An interactive app in R Shiny that visualizes the distribution of Happiness Survey Results from around the world.
Assignment:
"For this project, you are required to build an interactive Shiny application that can create visual representations of data insights and trends. Make sure there is a balance of interactivity and simplicity that allows an outside user to both understand your points and also uncover their own insights without distractions of unnecessary details. Choose a dataset that can demonstrate a story or problem. If you have trouble finding one, feel free to consult a TA for assistance.
Successful projects will encompass a plethora of skills including, but not limited to:
Submission in respect to the deadline. Background knowledge of dataset(s). Communication of motivation: why do we care? Research questions/answers of interest Time management (not going over the allotted time). Ability to answer audience questions. Explanation of future work: what would you do if given more time, data, etc.? Ability of an arbitrary audience to glean insights in your absence. Use of R and ggplot2, and Shiny."
This is the first project of NYC Data Science Academy. One of the initial steps in the data analysis/data science process is exploring and understanding trends in the data, which can help us to make predictions about future data.

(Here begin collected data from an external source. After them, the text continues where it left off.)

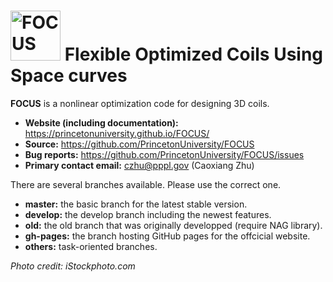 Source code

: # <img alt="FOCUS" src="http://joshburns.net/blog/wp-content/uploads/2013/08/focus.jpg" height="80"> Flexible Optimized Coils Using Space curves

**FOCUS** is a nonlinear optimization code for designing 3D coils. 

- **Website (including documentation):** https://princetonuniversity.github.io/FOCUS/
- **Source:** https://github.com/PrincetonUniversity/FOCUS
- **Bug reports:** https://github.com/PrincetonUniversity/FOCUS/issues
- **Primary contact email:** czhu@pppl.gov (Caoxiang Zhu)

There are several branches available. Please use the correct one.

- **master:** the basic branch for the latest stable version.
- **develop:** the develop branch including the newest features.
- **old:** the old branch that was originally developped (require NAG library).
- **gh-pages:** the branch hosting GitHub pages for the offcicial website.
- **others:** task-oriented branches.


*Photo credit: iStockphoto.com*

In regression analysis (linear and multiple linear), there are assumptions to consider:
- Normality: For any fixed value of X, Y is normally distributed.
- Linearity: The relationship between X and the mean of Y is linear.

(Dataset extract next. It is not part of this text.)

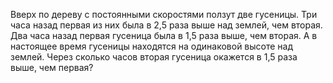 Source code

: Вверх по дереву с постоянными скоростями ползут две гусеницы. Три часа назад первая из них была в 2,5 раза выше над землей, чем вторая. Два часа назад первая гусеница была в 1,5 раза выше, чем вторая. А в настоящее время гусеницы находятся на одинаковой высоте над землей. Через сколько часов вторая гусеница окажется в 1,5 раза выше, чем первая?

- Homoscedasticity: The variance of residual is the same for any value of X.
- Independence: Observations are independent of each other.

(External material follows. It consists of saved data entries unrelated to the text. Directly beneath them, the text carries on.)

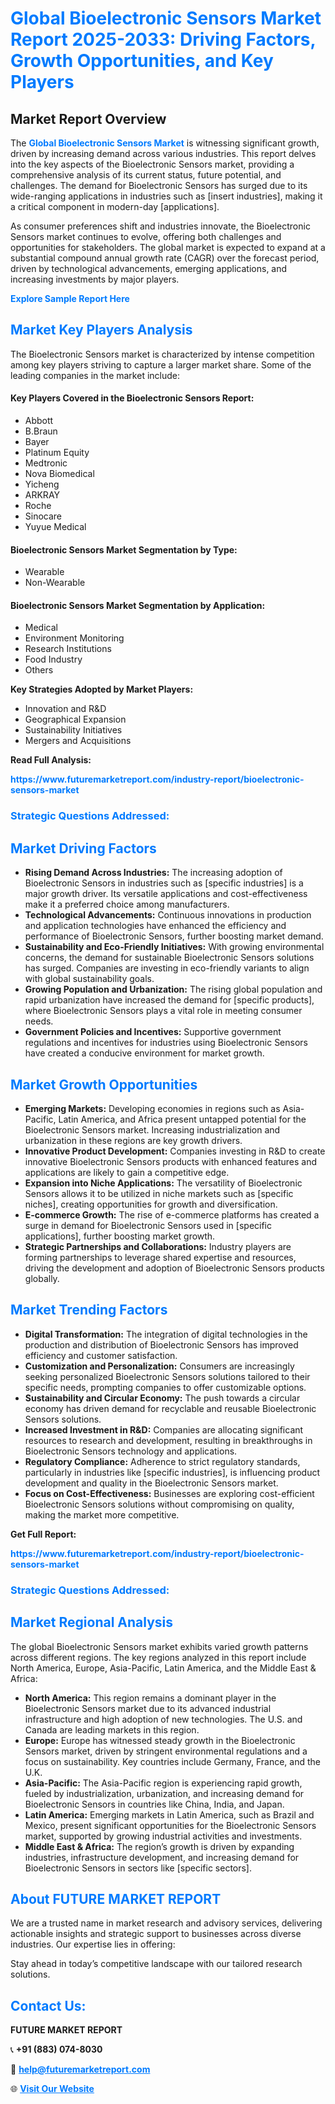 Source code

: <h1 style="color: #007BFF;">Global Bioelectronic Sensors Market Report 2025-2033: Driving Factors, Growth Opportunities, and Key Players</h1>

<section id="overview">
<h2>Market Report Overview</h2>
<p>The <a href="https://www.futuremarketreport.com/industry-report/bioelectronic-sensors-market" style="color: #007BFF; text-decoration: none;"><strong>Global Bioelectronic Sensors Market</strong></a> is witnessing significant growth, driven by increasing demand across various industries. This report delves into the key aspects of the Bioelectronic Sensors market, providing a comprehensive analysis of its current status, future potential, and challenges. The demand for Bioelectronic Sensors has surged due to its wide-ranging applications in industries such as [insert industries], making it a critical component in modern-day [applications].</p>
<p>As consumer preferences shift and industries innovate, the Bioelectronic Sensors market continues to evolve, offering both challenges and opportunities for stakeholders. The global market is expected to expand at a substantial compound annual growth rate (CAGR) over the forecast period, driven by technological advancements, emerging applications, and increasing investments by major players.</p>
</section>

<section id="overview">
<p><a href="https://www.futuremarketreport.com/request-sample/reportId=81415" style="color: #007BFF; text-decoration: none;"><strong>Explore Sample Report Here</strong></a></p>
</section>

<section id="key-players">
<h2 style="color: #007BFF;">Market Key Players Analysis</h2>
<p>The Bioelectronic Sensors market is characterized by intense competition among key players striving to capture a larger market share. Some of the leading companies in the market include:</p>
<h4>Key Players Covered in the Bioelectronic Sensors Report:</h4>
<ul><li>Abbott</li><li>B.Braun</li><li>Bayer</li><li>Platinum Equity</li><li>Medtronic</li><li>Nova Biomedical</li><li>Yicheng</li><li>ARKRAY</li><li>Roche</li><li>Sinocare</li><li>Yuyue Medical</li></ul>
<h4>Bioelectronic Sensors Market Segmentation by Type:</h4>
<ul><li>Wearable</li><li>Non-Wearable</li></ul>

<h4>Bioelectronic Sensors Market Segmentation by Application:</h4>
<ul><li>Medical</li><li>Environment Monitoring</li><li>Research Institutions</li><li>Food Industry</li><li>Others</li></ul>
<p><strong>Key Strategies Adopted by Market Players:</strong></p>
<ul>
<li>Innovation and R&D</li>
<li>Geographical Expansion</li>
<li>Sustainability Initiatives</li>
<li>Mergers and Acquisitions</li>
</ul>
</section>

<section>
<p><strong>Read Full Analysis: </strong></p><a href="https://www.futuremarketreport.com/industry-report/bioelectronic-sensors-market" style="color: #007BFF; text-decoration: none;"><strong>https://www.futuremarketreport.com/industry-report/bioelectronic-sensors-market</strong></a>
<h3 style="color: #007BFF;">Strategic Questions Addressed:</h3>
</section>

<section id="driving-factors">
<h2 style="color: #007BFF;">Market Driving Factors</h2>
<ul>
<li><strong>Rising Demand Across Industries:</strong> The increasing adoption of Bioelectronic Sensors in industries such as [specific industries] is a major growth driver. Its versatile applications and cost-effectiveness make it a preferred choice among manufacturers.</li>
<li><strong>Technological Advancements:</strong> Continuous innovations in production and application technologies have enhanced the efficiency and performance of Bioelectronic Sensors, further boosting market demand.</li>
<li><strong>Sustainability and Eco-Friendly Initiatives:</strong> With growing environmental concerns, the demand for sustainable Bioelectronic Sensors solutions has surged. Companies are investing in eco-friendly variants to align with global sustainability goals.</li>
<li><strong>Growing Population and Urbanization:</strong> The rising global population and rapid urbanization have increased the demand for [specific products], where Bioelectronic Sensors plays a vital role in meeting consumer needs.</li>
<li><strong>Government Policies and Incentives:</strong> Supportive government regulations and incentives for industries using Bioelectronic Sensors have created a conducive environment for market growth.</li>
</ul>
</section>

<section id="growth-opportunities">
<h2 style="color: #007BFF;">Market Growth Opportunities</h2>
<ul>
<li><strong>Emerging Markets:</strong> Developing economies in regions such as Asia-Pacific, Latin America, and Africa present untapped potential for the Bioelectronic Sensors market. Increasing industrialization and urbanization in these regions are key growth drivers.</li>
<li><strong>Innovative Product Development:</strong> Companies investing in R&D to create innovative Bioelectronic Sensors products with enhanced features and applications are likely to gain a competitive edge.</li>
<li><strong>Expansion into Niche Applications:</strong> The versatility of Bioelectronic Sensors allows it to be utilized in niche markets such as [specific niches], creating opportunities for growth and diversification.</li>
<li><strong>E-commerce Growth:</strong> The rise of e-commerce platforms has created a surge in demand for Bioelectronic Sensors used in [specific applications], further boosting market growth.</li>
<li><strong>Strategic Partnerships and Collaborations:</strong> Industry players are forming partnerships to leverage shared expertise and resources, driving the development and adoption of Bioelectronic Sensors products globally.</li>
</ul>
</section>

<section id="trending-factors">
<h2 style="color: #007BFF;">Market Trending Factors</h2>
<ul>
<li><strong>Digital Transformation:</strong> The integration of digital technologies in the production and distribution of Bioelectronic Sensors has improved efficiency and customer satisfaction.</li>
<li><strong>Customization and Personalization:</strong> Consumers are increasingly seeking personalized Bioelectronic Sensors solutions tailored to their specific needs, prompting companies to offer customizable options.</li>
<li><strong>Sustainability and Circular Economy:</strong> The push towards a circular economy has driven demand for recyclable and reusable Bioelectronic Sensors solutions.</li>
<li><strong>Increased Investment in R&D:</strong> Companies are allocating significant resources to research and development, resulting in breakthroughs in Bioelectronic Sensors technology and applications.</li>
<li><strong>Regulatory Compliance:</strong> Adherence to strict regulatory standards, particularly in industries like [specific industries], is influencing product development and quality in the Bioelectronic Sensors market.</li>
<li><strong>Focus on Cost-Effectiveness:</strong> Businesses are exploring cost-efficient Bioelectronic Sensors solutions without compromising on quality, making the market more competitive.</li>
</ul>
</section>

<section>
<p><strong>Get Full Report: </strong></p><a href="https://www.futuremarketreport.com/industry-report/bioelectronic-sensors-market" style="color: #007BFF; text-decoration: none;"><strong>https://www.futuremarketreport.com/industry-report/bioelectronic-sensors-market</strong></a>
<h3 style="color: #007BFF;">Strategic Questions Addressed:</h3>
</section>


<section id="regional-analysis">
<h2 style="color: #007BFF;">Market Regional Analysis</h2>
<p>The global Bioelectronic Sensors market exhibits varied growth patterns across different regions. The key regions analyzed in this report include North America, Europe, Asia-Pacific, Latin America, and the Middle East & Africa:</p>
<ul>
<li><strong>North America:</strong> This region remains a dominant player in the Bioelectronic Sensors market due to its advanced industrial infrastructure and high adoption of new technologies. The U.S. and Canada are leading markets in this region.</li>
<li><strong>Europe:</strong> Europe has witnessed steady growth in the Bioelectronic Sensors market, driven by stringent environmental regulations and a focus on sustainability. Key countries include Germany, France, and the U.K.</li>
<li><strong>Asia-Pacific:</strong> The Asia-Pacific region is experiencing rapid growth, fueled by industrialization, urbanization, and increasing demand for Bioelectronic Sensors in countries like China, India, and Japan.</li>
<li><strong>Latin America:</strong> Emerging markets in Latin America, such as Brazil and Mexico, present significant opportunities for the Bioelectronic Sensors market, supported by growing industrial activities and investments.</li>
<li><strong>Middle East & Africa:</strong> The region’s growth is driven by expanding industries, infrastructure development, and increasing demand for Bioelectronic Sensors in sectors like [specific sectors].</li>
</ul>
</section>

<footer>
<h2 style="color: #007BFF;">About FUTURE MARKET REPORT</h2>
<p>We are a trusted name in market research and advisory services, delivering actionable insights and strategic support to businesses across diverse industries. Our expertise lies in offering:</p>

<p>Stay ahead in today’s competitive landscape with our tailored research solutions.</p>

<h2 style="color: #007BFF;">Contact Us:</h2>
<p><strong>FUTURE MARKET REPORT</strong></p>
<p>📞 <strong>+91 (883) 074-8030</strong></p>
<p>📧 <strong><a href="mailto:help@futuremarketreport.com" style="color: #007BFF;">help@futuremarketreport.com</a></strong></p>
<p>🌐 <strong><a href="https://www.futuremarketreport.com/" style="color: #007BFF;">Visit Our Website</a></strong></p>
</footer>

Based on the normality assumption, it's important that the data is noramlly distributed before using it for predictive analytics. A normally distributed dataset looks like a bell curve, where there's a small percentage of the points on the tails and a bigger percentage on the inner part of the curve.
App features: In the interactive section, the user can update the graph by adding more bins, and observe how the shape of the distribution changes as the # of bins increases.
We can see that the happiness scores are shaped like a bell curve after increasing the # of bins to 30 (it looks like there are a few outliers).
If I had more time, I would create an interactive scatterplot to show the relationship between a country's happiness score and other variables(GDP per capita, Social Support, Healthy Life Expectancy, Freedom to Make Choices, Generosity, and Perceptions Corruption.
Overall, this is an important dataset considering the pandemic's impact on mental health around the world, and the larger conversation about its importance during a time where our institutions have less control over new strains that have been emerging recently (ex. Delta). If this survey is offered again over the next several years, it would be interesting to compare how COVID-19 and quarantine has disrupted trends in happiness scores across regions, and how the rankings have changed based on how quickly regions responded to the outbreak.